Yunus Ceylan

Personal information
- Full name: Yunus Murat Ceylan
- Date of birth: 25 December 1979 (age 46)
- Place of birth: Istanbul, Turkey
- Height: 1.81 m (5 ft 11 in)
- Position: Rightback

Team information
- Current team: Beşiktaş U19 (assistant manager)

Senior career*
- Years: Team / Apps / (Gls)
- 1998–2000: Nişantaşıspor / 30 / (1)
- 2000–2002: Beşiktaş / 0 / (0)
- 2000–2002: →Darıca Gençlerbirliği (loan) / 49 / (0)
- 2002–2008: Manisaspor / 72 / (2)
- 2006–2007: →Diyarbakırspor (loan) / 30 / (0)
- 2008–2010: Adanaspor / 43 / (3)
- 2010–2012: Çaykur Rizespor / 48 / (1)
- 2012–2014: Güngörenspor / 70 / (0)
- 2014–2015: Dikilitaş / 24 / (2)

Managerial career
- 2019–2020: Beşiktaş U17 (assistant)
- 2020: Beşiktaş U19
- 2020–2021: Adanaspor
- 2022: Beşiktaş U19
- 2022: Beşiktaş Reserves (assistant)
- 2022–: Beşiktaş U19 (assistant)

= Yunus Ceylan =

Turkish footballer (born 1979)

Yunus Murat Ceylan (born 25 December 1979) is a Turkish professional football manager and former player.

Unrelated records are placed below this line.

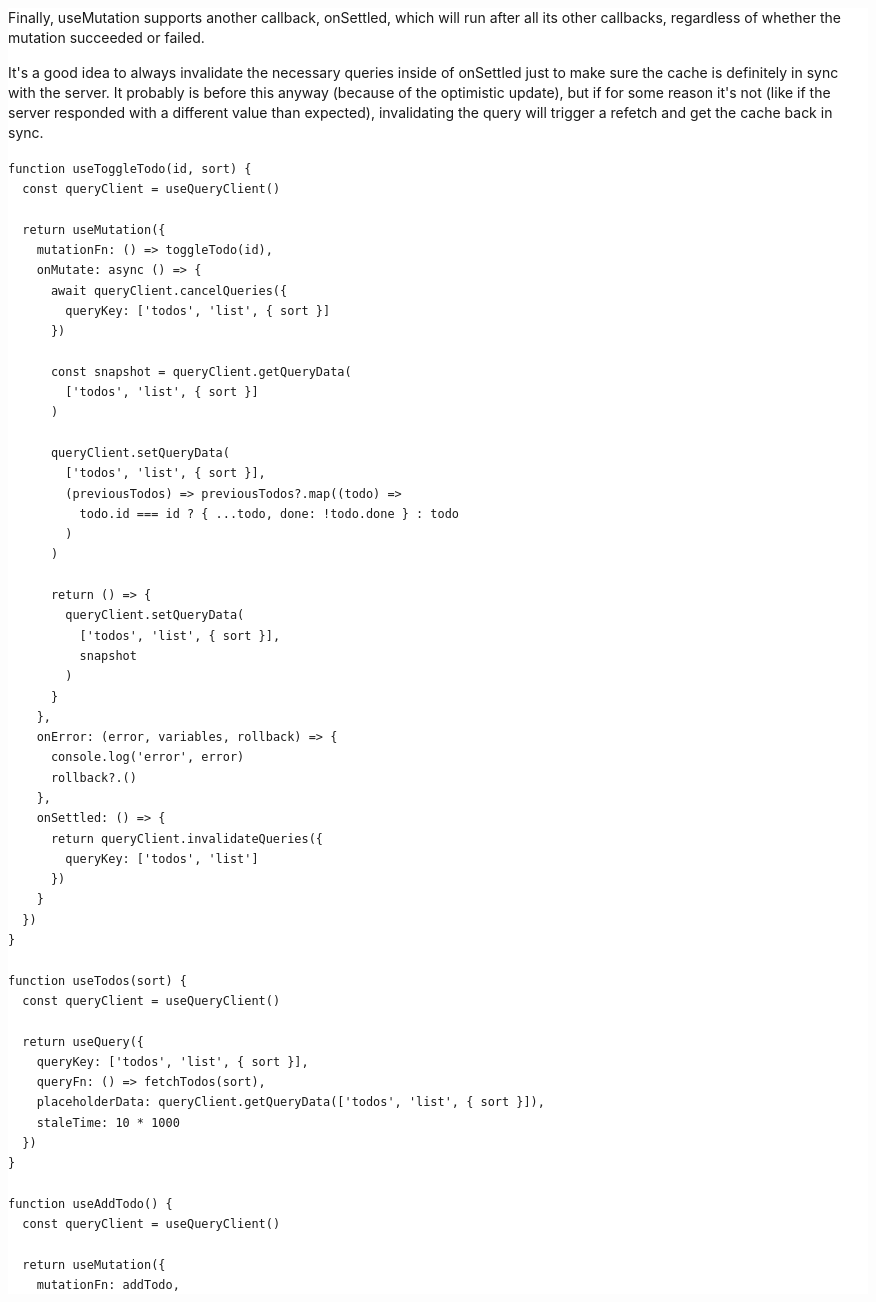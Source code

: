 Finally, useMutation supports another callback, onSettled, which will run after all its other callbacks, regardless of whether the mutation succeeded or failed.

It's a good idea to always invalidate the necessary queries inside of onSettled just to make sure the cache is definitely in sync with the server. It probably is before this anyway (because of the optimistic update), but if for some reason it's not (like if the server responded with a different value than expected), invalidating the query will trigger a refetch and get the cache back in sync.

```TS
function useToggleTodo(id, sort) {
  const queryClient = useQueryClient()

  return useMutation({
    mutationFn: () => toggleTodo(id),
    onMutate: async () => {
      await queryClient.cancelQueries({
        queryKey: ['todos', 'list', { sort }]
      })

      const snapshot = queryClient.getQueryData(
        ['todos', 'list', { sort }]
      )

      queryClient.setQueryData(
        ['todos', 'list', { sort }],
        (previousTodos) => previousTodos?.map((todo) =>
          todo.id === id ? { ...todo, done: !todo.done } : todo
        )
      )

      return () => {
        queryClient.setQueryData(
          ['todos', 'list', { sort }],
          snapshot
        )
      }
    },
    onError: (error, variables, rollback) => {
      console.log('error', error)
      rollback?.()
    },
    onSettled: () => {
      return queryClient.invalidateQueries({
        queryKey: ['todos', 'list']
      })
    }
  })
}

function useTodos(sort) {
  const queryClient = useQueryClient()

  return useQuery({
    queryKey: ['todos', 'list', { sort }],
    queryFn: () => fetchTodos(sort),
    placeholderData: queryClient.getQueryData(['todos', 'list', { sort }]),
    staleTime: 10 * 1000
  })
}

function useAddTodo() {
  const queryClient = useQueryClient()

  return useMutation({
    mutationFn: addTodo,
```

He is the assistant coach for the Under-19 squad of Beşiktaş. He played as a rightback for various Turkish clubs.

==Professional career==
Ceylan began his career with Nişantaşıspor, and moved to Beşiktaş after his debut season. He transferred to Manisaspor in 2002. Ceylan made his professional debut with Manisaspor in a 2-2 Süper Lig tie with Ankaragücü on 7 August 2005.

==Managerial career==
On 22 September 2020, Ceylan was appointed as the manager for Adanaspor.